Le titre de ce post est peut-être un peu caricatural, mais en fait je voudrais partager quelque chose qui m’est venu, une expérience qui n’a que le mérite d’être une expérience.
Mes conclusions seront peut-être « à côté de la plaque » mais j’ai attendu d’avoir suffisamment de confirmations avant de poster ce qui suit. vous pourrez à loisir le supprimer ou le couper ou en faire ce que bon vous semble, je devais juste le partager :D

Nous parlons souvent de la loi d’attraction, et de la façon dont nos pensées sont créatrices. Nous évoquons les souhaits que nous avons et que nous souhaitons voir réalisés. Nous évoquons souvent le temps comme variable aléatoire, et nos conditionnements et pensées racines qui s’opposent à la réalisation de ces souhaits, ou au moins en freinent leur réalisation.
Pour autant, nous avons tous (ou presque hein ^^) fait l’expérience de souhaits qui ne se sont pas encore réalisés, et de nos doutes quant à cette réalisation. Nous avons beau mettre tout en place pour qu’ils se réalisent, nous avons beau travailler à saper nos pensées-racines, à les désactiver, certains souhaits ne se réalisent pas.

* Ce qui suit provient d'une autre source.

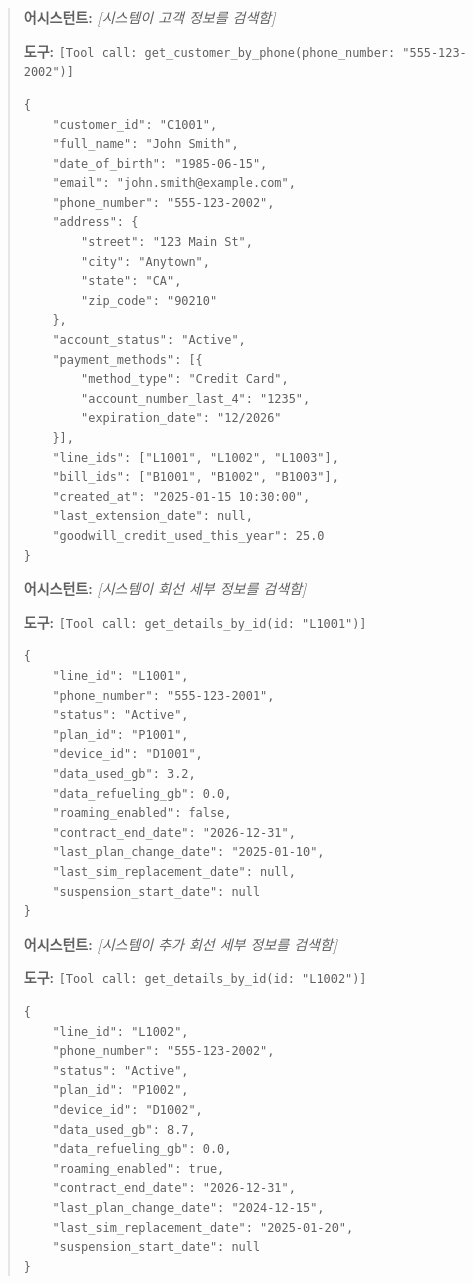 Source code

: \begin{quote}
\noindent\textbf{어시스턴트:} \textit{[시스템이 고객 정보를 검색함]}

\vspace{0.5em}
\noindent\textbf{도구:} \texttt{[Tool call: get\_customer\_by\_phone(phone\_number: "555-123-2002")]}

\begin{verbatim}
{
    "customer_id": "C1001",
    "full_name": "John Smith",
    "date_of_birth": "1985-06-15",
    "email": "john.smith@example.com",
    "phone_number": "555-123-2002",
    "address": {
        "street": "123 Main St",
        "city": "Anytown",
        "state": "CA",
        "zip_code": "90210"
    },
    "account_status": "Active",
    "payment_methods": [{
        "method_type": "Credit Card",
        "account_number_last_4": "1235",
        "expiration_date": "12/2026"
    }],
    "line_ids": ["L1001", "L1002", "L1003"],
    "bill_ids": ["B1001", "B1002", "B1003"],
    "created_at": "2025-01-15 10:30:00",
    "last_extension_date": null,
    "goodwill_credit_used_this_year": 25.0
}
\end{verbatim}

\vspace{0.5em}
\noindent\textbf{어시스턴트:} \textit{[시스템이 회선 세부 정보를 검색함]}

\vspace{0.5em}
\noindent\textbf{도구:} \texttt{[Tool call: get\_details\_by\_id(id: "L1001")]}

\begin{verbatim}
{
    "line_id": "L1001",
    "phone_number": "555-123-2001",
    "status": "Active",
    "plan_id": "P1001",
    "device_id": "D1001",
    "data_used_gb": 3.2,
    "data_refueling_gb": 0.0,
    "roaming_enabled": false,
    "contract_end_date": "2026-12-31",
    "last_plan_change_date": "2025-01-10",
    "last_sim_replacement_date": null,
    "suspension_start_date": null
}
\end{verbatim}

\vspace{0.5em}
\noindent\textbf{어시스턴트:} \textit{[시스템이 추가 회선 세부 정보를 검색함]}

\vspace{0.5em}
\noindent\textbf{도구:} \texttt{[Tool call: get\_details\_by\_id(id: "L1002")]}

\begin{verbatim}
{
    "line_id": "L1002",
    "phone_number": "555-123-2002",
    "status": "Active",
    "plan_id": "P1002",
    "device_id": "D1002",
    "data_used_gb": 8.7,
    "data_refueling_gb": 0.0,
    "roaming_enabled": true,
    "contract_end_date": "2026-12-31",
    "last_plan_change_date": "2024-12-15",
    "last_sim_replacement_date": "2025-01-20",
    "suspension_start_date": null
}
\end{verbatim}


\end{quote}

Mais « souhaiter quelque chose » qu’est-ce que c’est au fond ? C’est considérer qu’il est possible que ce qu’on veut n’arrive pas. Si je souhaite une poupée Barbie pour mon anniversaire, c’est que je ne l’ai pas encore et que je ne suis pas sûre qu’on ne m’offrira pas le livre sur la bataille de Waterloo. Il y a des chances que je l’ai si je la demande, il y a encore plus de chances que je l’obtienne si je demande des sous pour me l’acheter. Parce qu’il y a un risque qu’on m’offre la Barbie sauveteuse aux cheveux roux et pas la Barbie infirmière aux cheveux blonds. Parce qu’il y a un risque que mes parents craquent sur le livre de la bataille de Waterloo et me l’offrent en pensant me faire plaisir – et même si ce livre sera mon livre de chevet plus tard pour mes études, ce n’est pas ce que je souhaitais pour l’anniversaire de mes 5 ans.
En d’autres termes, souhaiter quelque chose, c’est introduire le doute et les multiples potentialités de non-réalisation de mon souhait. Cela ne signifie pas qu’on doive abandonner l’idée d’obtenir ce qu’on souhaite, cela signifie qu’il faut faire confiance à la vie pour nous apporter ce dont nous avons besoin, tout en ayant conscience que nos pensées étant créatrices, nous pouvons influer sur ce qu’on obtiendra. Si je pense que je souhaite avoir une Barbie, ça n’a pas le même effet que de savoir que je vais de toutes façons l’avoir – au pire je revends mon super livre sur Waterloo (il faudra le racheter pour mes études) et avec l’argent je me paie la Barbie infirmière aux cheveux blonds. De toutes façons pour mes 5 ans j’aurai ma Barbie ! (Bon certes, ma petite cousine jalouse viendra lui tondre les cheveux 2 jours plus tard et je devrai me repayer Waterloo’s book, mais ça c’est une autre histoire ! :grin: )
Quoi qu’il en soit, l’introduction du souhait signifie l’introduction du doute dans la réalisation de ce qu’on souhaite. On parle de « pensée magique » et elle l’est ! Nous sommes créateurs de notre vie, pourquoi alors douter d’obtenir quelque chose ?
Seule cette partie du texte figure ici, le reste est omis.